Google IPO Problems Surface

manavendra writes "The BBC is reporting that Google has admitted it may have breached stock market laws in the US, while CNET says Google may have run afoul of securities laws when it doled out millions of shares to employees and consultants over the past three years, according to a document filed Wednesday with the Securities and Exchange Commission."

4 of 235 comments (clear)

  1. It's not going to cost them that much... by garcia · · Score: 5, Informative

    This isn't huge news or anything. They found the mistake, theya re going to buy back the shares, it's going to cost about 25 million to buy the shares back.

    25 million out of their on-hand cash reserves isn't that much.

    1. Re:It's not going to cost them that much... by Undertaker43017 · · Score: 5, Informative

      Which is why, I suspect, most people won't take them up on their offer. The article states any shares not sold back to the company will be registered, and then tradable. So it may cost them less than $25 million, provided no one sues, which I'm sure someone will....

  2. Google's SEC fililng by ecklesweb · · Score: 5, Informative

    No that anyone RTFA, much less supplemental information, but for historical purposes here's a link to the specific document in the Google SEC filing that talks about the "recission offer":

    Form S-1 Registration Statement

    This section in particular is a good summary of what they did.

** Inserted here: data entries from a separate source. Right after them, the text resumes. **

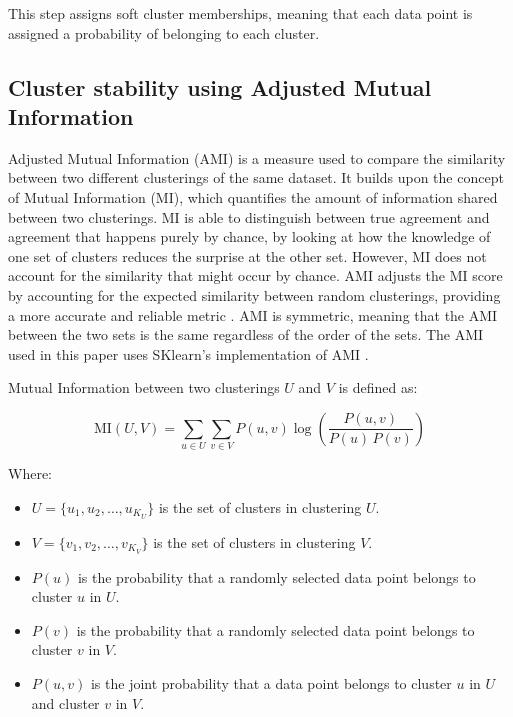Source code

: \documentclass{article}
\begin{document}
This step assigns soft cluster memberships, meaning that each data point is assigned a probability of belonging to each cluster.


\subsection*{Cluster stability using  Adjusted Mutual Information}

Adjusted Mutual Information (AMI) is a measure used to compare the similarity between two different clusterings of the same dataset. It builds upon the concept of Mutual Information (MI), which quantifies the amount of information shared between two clusterings. MI is able to distinguish between true agreement and agreement that happens purely by chance, by looking at how the knowledge of one set of clusters reduces the surprise at the other set.
However, MI does not account for the similarity that might occur by chance. AMI adjusts the MI score by accounting for the expected similarity between random clusterings, providing a more accurate and reliable metric \cite{JMLR:v11:vinh10a}. 
AMI is symmetric, meaning that the AMI between the two sets is the same regardless of the order of the sets. The AMI used in this paper uses SKlearn's implementation of AMI \cite{Adjusted_mutual_info_score}.

Mutual Information between two clusterings \( U \) and \( V \) is defined as:

\[
\text{MI}(U, V) = \sum_{u \in U} \sum_{v \in V} P(u, v) \log \left( \frac{P(u, v)}{P(u) \, P(v)} \right)
\]

Where:
\begin{itemize}
    \item \( U = \{u_1, u_2, \dots, u_{K_U}\} \) is the set of clusters in clustering \( U \).
    \item \( V = \{v_1, v_2, \dots, v_{K_V}\} \) is the set of clusters in clustering \( V \).
    \item \( P(u) \) is the probability that a randomly selected data point belongs to cluster \( u \) in \( U \).
    \item \( P(v) \) is the probability that a randomly selected data point belongs to cluster \( v \) in \( V \).
    \item \( P(u, v) \) is the joint probability that a data point belongs to cluster \( u \) in \( U \) and cluster \( v \) in \( V \).
\end{itemize}
\end{document}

  3. Only if they accept the rescission offer by Mr.+Sane · · Score: 5, Informative

    To put it simply: When a company has a unregistered private share offering to non-qualified investors (essentially non-high net worth, or "unsophisticated investors") they are required to get a waiver from the "unsophisticated investor" that they are willing to participate in the risk of investing in an unregistered offering.

    The risk is that there are not the same corporate disclosure requirements for unregistered offerings as there are for registered offerings.

    In the event that the company wants to go public at a later date, they usually provide rescission offers to these investors, which allow them to cash before the risky public offering.

    Most rescission offers are optional, and in the event that the investor declines they will sign an additional waiver that says they are going along for the ride.